# Script for Mutual Conversion of Stable Diffusion Checkpoint and Diffusers Model (Compatible with SD2.0)

## Introduction
While Diffusers officially provides conversion scripts for Stable Diffusion v1.x, as of 12/3, they have not yet released one compatible with 2.0. Since I have already implemented model conversion itself in my DreamBooth training script, I added code to it to create a script that performs mutual conversion.
I made it compatible with both v1.x and v2.0.

## Downloading the Script
Please download from here. The .zip contains two scripts, so place them in the same folder.
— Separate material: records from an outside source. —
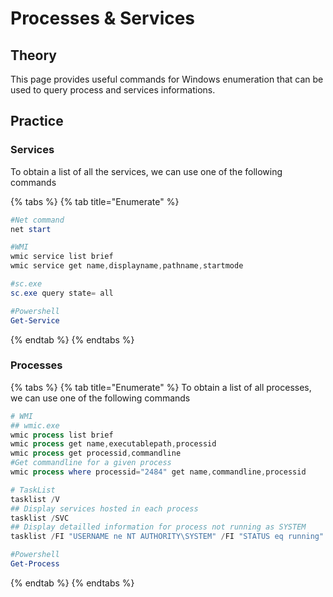 # Processes & Services

## Theory

This page provides useful commands for Windows enumeration that can be used to query process and services informations.

## Practice

### Services

To obtain a list of all the services, we can use one of the following commands

{% tabs %}
{% tab title="Enumerate" %}
```powershell
#Net command
net start

#WMI
wmic service list brief
wmic service get name,displayname,pathname,startmode

#sc.exe
sc.exe query state= all

#Powershell
Get-Service
```
{% endtab %}
{% endtabs %}

### Processes

{% tabs %}
{% tab title="Enumerate" %}
To obtain a list of all processes, we can use one of the following commands

```powershell
# WMI
## wmic.exe
wmic process list brief
wmic process get name,executablepath,processid
wmic process get processid,commandline 
#Get commandline for a given process
wmic process where processid="2484" get name,commandline,processid

# TaskList
tasklist /V
## Display services hosted in each process
tasklist /SVC
## Display detailled information for process not running as SYSTEM
tasklist /FI "USERNAME ne NT AUTHORITY\SYSTEM" /FI "STATUS eq running" /V

#Powershell
Get-Process
```
{% endtab %}
{% endtabs %}
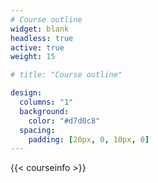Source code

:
 ```yaml
---
# Course outline
widget: blank
headless: true
active: true
weight: 15

# title: "Course outline"

design:
  columns: "1"
  background:
    color: "#d7d0c8"
  spacing:
    padding: [20px, 0, 10px, 0]
---
```


{{< courseinfo >}}
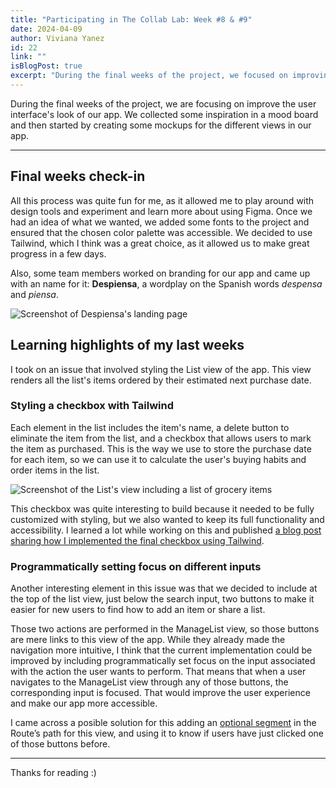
 ```yaml
---
title: "Participating in The Collab Lab: Week #8 & #9"
date: 2024-04-09
author: Viviana Yanez
id: 22
link: ""
isBlogPost: true
excerpt: "During the final weeks of the project, we focused on improving the user interface's look of our app. We collected some inspiration in a mood board and then started by creating some mockups for the different views in our app."
---
```


During the final weeks of the project, we are focusing on improve the user interface's look of our app. We collected some inspiration in a mood board and then started by creating some mockups for the different views in our app.

---

## Final weeks check-in

All this process was quite fun for me, as it allowed me to play around with design tools and experiment and learn more about using Figma. Once we had an idea of what we wanted, we added some fonts to the project and ensured that the chosen color palette was accessible.
We decided to use Tailwind, which I think was a great choice, as it allowed us to make great progress in a few days.

Also, some team members worked on branding for our app and came up with an name for it: **Despiensa**, a wordplay on the Spanish words _despensa_ and _piensa_.

<div class="blog__illustration">
    <img src='https://dev-to-uploads.s3.amazonaws.com/uploads/articles/vmf9ir4betzj28yr0tbk.png' alt="Screenshot of Despiensa's landing page"/>
</div>

## Learning highlights of my last weeks

I took on an issue that involved styling the List view of the app. This view renders all the list's items ordered by their estimated next purchase date.

### Styling a checkbox with Tailwind
Each element in the list includes the item's name, a delete button to eliminate the item from the list, and a checkbox that allows users to mark the item as purchased. This is the way we use to store the purchase date for each item, so we can use it to calculate the user's buying habits and order items in the list.

<div class="blog__illustration">
    <img src='https://dev-to-uploads.s3.amazonaws.com/uploads/articles/ofx1ntflamgtvyb4ntau.png' alt="Screenshot of the List's view including a list of grocery items"/>
</div>

This checkbox was quite interesting to build because it needed to be fully customized with styling, but we also wanted to keep its full functionality and accessibility. I learned a lot while working on this and published [a blog post sharing how I implemented the final checkbox using Tailwind](https://dev.to/vivitt/a-fully-accessible-checkbox-styled-with-tailwind-56nk).

### Programmatically setting focus on different inputs
Another interesting element in this issue was that we decided to include at the top of the list view, just below the search input, two buttons to make it easier for new users to find how to add an item or share a list.

Those two actions are performed in the ManageList view, so those buttons are mere links to this view of the app. While they already made the navigation more intuitive, I think that the current implementation could be improved by including programmatically set focus on the input associated with the action the user wants to perform. That means that when a user navigates to the ManageList view through any of those buttons, the corresponding input is focused. That would improve the user experience and make our app more accessible.

I came across a posible solution for this adding an [optional segment](https://reactrouter.com/en/main/route/route#optional-segments) in the Route’s path for this view, and using it to know if users have just clicked one of those buttons before.

---

Thanks for reading :)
* [12/10 (v4) update](https://note.com/api/v2/attachments/download/3778af0a4024e079d7895109991e79d9): Added support for safetensors format of Diffusers model. Requires DiffUsers 0.10.2 (works with 0.10.0 or later, but 0.10.0 seems to have issues, so use 0.10.2). Update within the virtual environment with `pip install -U diffusers[torch]==0.10.2`.

* [12/5 (v3) update](https://note.com/api/v2/attachments/download/82e3c2b9013c8b9b11cfc1b4e8a67c2d): Made a tentative fix as there were reports of errors when saving in safetensors format for some models. If you get an error with v2, please try v3 (other specifications are the same). I will delete v2 once I have thoroughly tested it.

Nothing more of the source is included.